L'aumento dei prezzi del petrolio dovuto all'escalation delle tensioni in Medio Oriente sta esercitando una pressione al rialzo sull'inflazione globale, rappresentando una minaccia geoeconomica per Tesla, in quanto aumenta i costi operativi e della catena di fornitura e riduce il potere d'acquisto dei consumatori per i veicoli elettrici. Le dinamiche di conflitto in corso hanno accentuato i rischi macroeconomici, con pressioni inflazionistiche e dati più elevati sull'indice dei prezzi al consumo (CPI) che minacciano di compromettere la domanda di beni discrezionali di alto valore nei mercati chiave di Tesla in Europa e Nord America. Tesla rimane particolarmente vulnerabile a tali shock macro, in quanto la sua valutazione si basa fortemente sulle proiezioni di crescita a lungo termine e sulla fiducia dei consumatori nella transizione verso i veicoli elettrici in un contesto di incertezza globale.

Tesla Inc. asset chart
Tesla Inc. dinamica dei prezzi. Fonte: TradingView.

I segnali ribassisti si intensificano con la tenuta del supporto e l'ipervenduto degli indicatori

TSLA si trova al di sotto della MA-20 e della MA-50, e appena sotto la MA-200 a 392,09 dollari, che probabilmente fungerà da supporto a lungo termine.
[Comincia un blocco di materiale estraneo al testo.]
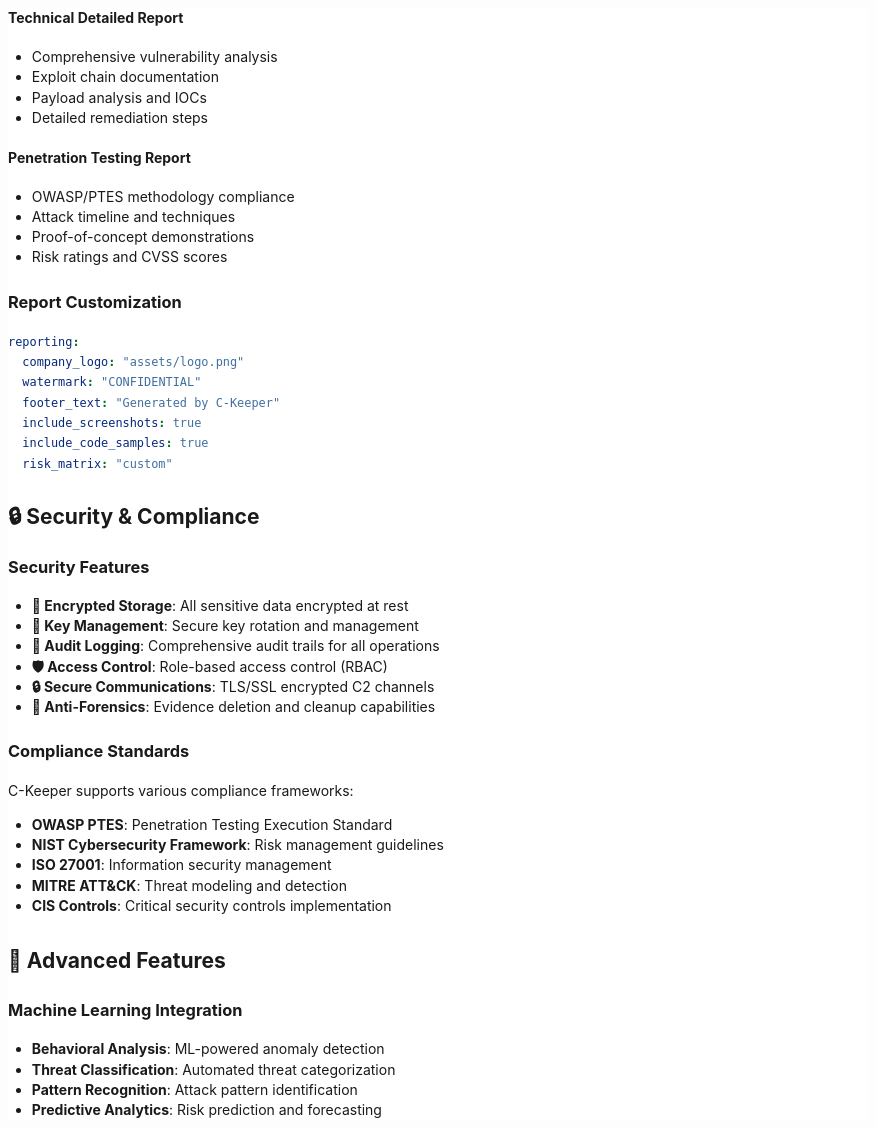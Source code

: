 #### Technical Detailed Report
- Comprehensive vulnerability analysis
- Exploit chain documentation
- Payload analysis and IOCs
- Detailed remediation steps

#### Penetration Testing Report
- OWASP/PTES methodology compliance
- Attack timeline and techniques
- Proof-of-concept demonstrations
- Risk ratings and CVSS scores

### Report Customization
```yaml
reporting:
  company_logo: "assets/logo.png"
  watermark: "CONFIDENTIAL"
  footer_text: "Generated by C-Keeper"
  include_screenshots: true
  include_code_samples: true
  risk_matrix: "custom"
```

## 🔒 Security & Compliance

### Security Features
- **🔐 Encrypted Storage**: All sensitive data encrypted at rest
- **🔑 Key Management**: Secure key rotation and management
- **📝 Audit Logging**: Comprehensive audit trails for all operations
- **🛡️ Access Control**: Role-based access control (RBAC)
- **🔒 Secure Communications**: TLS/SSL encrypted C2 channels
- **🚫 Anti-Forensics**: Evidence deletion and cleanup capabilities

### Compliance Standards
C-Keeper supports various compliance frameworks:
- **OWASP PTES**: Penetration Testing Execution Standard
- **NIST Cybersecurity Framework**: Risk management guidelines
- **ISO 27001**: Information security management
- **MITRE ATT&CK**: Threat modeling and detection
- **CIS Controls**: Critical security controls implementation

## 🔬 Advanced Features

### Machine Learning Integration
- **Behavioral Analysis**: ML-powered anomaly detection
- **Threat Classification**: Automated threat categorization
- **Pattern Recognition**: Attack pattern identification
- **Predictive Analytics**: Risk prediction and forecasting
La resistenza immediata si trova al livello Ichimoku Kijun di 412,81 dollari. Gli indicatori tecnici confermano complessivamente un ambiente ribassista: Il MACD è in territorio di vendita, l'ADX segnala solo una lieve forza del trend, mentre RSI, Stochastic RSI e CCI si trovano tutti in zona di ipervenduto o di vendita, con il Bull/Bear Power anch'esso profondamente negativo e ipervenduto. L'Awesome Oscillator rimane neutrale, mentre la persistente alta volatilità e il continuo ribasso dopo un modesto gap down all'apertura rafforzano il prevalente momentum negativo, anche se una condizione di ipervenduto aumenta la possibilità di un rimbalzo.
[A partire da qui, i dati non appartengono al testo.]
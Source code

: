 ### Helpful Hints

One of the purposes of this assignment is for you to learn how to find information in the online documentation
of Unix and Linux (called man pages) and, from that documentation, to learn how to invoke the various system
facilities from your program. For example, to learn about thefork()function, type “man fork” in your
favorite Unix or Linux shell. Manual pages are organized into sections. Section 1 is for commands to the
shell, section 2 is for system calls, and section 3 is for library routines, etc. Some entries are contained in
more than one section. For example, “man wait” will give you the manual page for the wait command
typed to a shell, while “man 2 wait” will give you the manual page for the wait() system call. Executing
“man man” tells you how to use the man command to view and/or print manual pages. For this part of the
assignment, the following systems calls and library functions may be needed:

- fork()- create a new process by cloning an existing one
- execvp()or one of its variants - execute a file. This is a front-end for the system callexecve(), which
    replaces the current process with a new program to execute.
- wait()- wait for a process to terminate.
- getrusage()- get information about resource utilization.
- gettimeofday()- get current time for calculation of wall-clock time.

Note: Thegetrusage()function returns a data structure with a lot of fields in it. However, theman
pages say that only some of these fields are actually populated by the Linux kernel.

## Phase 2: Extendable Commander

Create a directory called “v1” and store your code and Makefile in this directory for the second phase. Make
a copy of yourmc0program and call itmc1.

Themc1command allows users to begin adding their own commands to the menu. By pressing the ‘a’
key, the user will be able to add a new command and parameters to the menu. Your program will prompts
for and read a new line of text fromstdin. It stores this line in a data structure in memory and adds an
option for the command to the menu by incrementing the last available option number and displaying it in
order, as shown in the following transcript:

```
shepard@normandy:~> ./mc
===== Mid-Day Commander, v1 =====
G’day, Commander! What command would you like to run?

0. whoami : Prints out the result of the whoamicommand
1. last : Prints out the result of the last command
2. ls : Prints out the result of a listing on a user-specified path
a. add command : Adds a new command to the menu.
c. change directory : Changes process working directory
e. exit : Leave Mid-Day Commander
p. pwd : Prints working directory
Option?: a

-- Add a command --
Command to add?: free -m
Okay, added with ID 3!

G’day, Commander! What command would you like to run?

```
La tendenza al ribasso persiste, poiché il rischio di breakout rimane limitato nel breve termine

Nella prossima settimana, TSLA dovrebbe fluttuare all'interno di una fascia di volatilità compresa tra 380 e 400 dollari rispetto ai livelli attuali. La probabilità di un significativo breakout al rialzo è bassa (inferiore al 20%), rendendo più probabile un ulteriore ribasso nel breve termine. L'aspettativa di base è un movimento laterale all'interno di questo corridoio, mentre un rally sostenuto sopra i 400 dollari potrebbe innescare un rimbalzo verso la resistenza superiore. Al contrario, una rottura al di sotto di 380 dollari evidenzierebbe un ulteriore rischio di vendita e il potenziale di nuovi minimi a breve termine.
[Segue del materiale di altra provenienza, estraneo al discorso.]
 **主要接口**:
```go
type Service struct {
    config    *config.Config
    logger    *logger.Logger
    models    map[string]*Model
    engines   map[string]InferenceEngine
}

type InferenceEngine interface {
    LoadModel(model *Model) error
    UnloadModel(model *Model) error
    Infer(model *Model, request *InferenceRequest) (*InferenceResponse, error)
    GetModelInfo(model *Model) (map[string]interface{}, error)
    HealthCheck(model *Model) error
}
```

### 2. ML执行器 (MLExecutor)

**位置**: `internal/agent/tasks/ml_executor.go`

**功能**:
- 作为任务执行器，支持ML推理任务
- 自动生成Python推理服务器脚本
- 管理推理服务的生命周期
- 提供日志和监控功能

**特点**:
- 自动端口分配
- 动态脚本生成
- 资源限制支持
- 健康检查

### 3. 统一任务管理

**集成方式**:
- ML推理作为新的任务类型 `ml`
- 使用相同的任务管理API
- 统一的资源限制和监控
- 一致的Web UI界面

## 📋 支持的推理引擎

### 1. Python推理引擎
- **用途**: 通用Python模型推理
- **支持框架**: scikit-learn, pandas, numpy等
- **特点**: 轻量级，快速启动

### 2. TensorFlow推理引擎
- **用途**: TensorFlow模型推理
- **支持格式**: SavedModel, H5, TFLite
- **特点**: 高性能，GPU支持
Anton Kharitonov, esperto di Traders Union, vede Tesla in una confluenza di debolezza tecnica e venti contrari macroeconomici. Rileva che TSLA rimane sotto pressione al di sotto delle principali medie mobili, con letture di ipervenduto ma senza un'inversione confermata. L'escalation delle tensioni geopolitiche e il rischio di inflazione continuano a minacciare sia i costi che la domanda dei consumatori. "Finché TSLA viaggia sotto i 400 dollari e i rischi macro persistono, rimango cauto e vedo poca convinzione per un rimbalzo a breve termine"

L'ultima volta, gli analisti hanno notato che Tesla stava scambiando al di sotto delle sue medie mobili chiave con un momentum ribassista dominante, in quanto le condizioni di ipervenduto sono state confermate da indicatori tecnici quali RSI, MACD e Stochastic RSI. Il supporto si trova appena sotto la media mobile a lungo termine, mentre la resistenza immediata si trova vicino al livello Ichimoku Kijun e, con scarse probabilità di rialzo, ci si aspettano ulteriori ribassi o un continuo movimento laterale nel breve termine.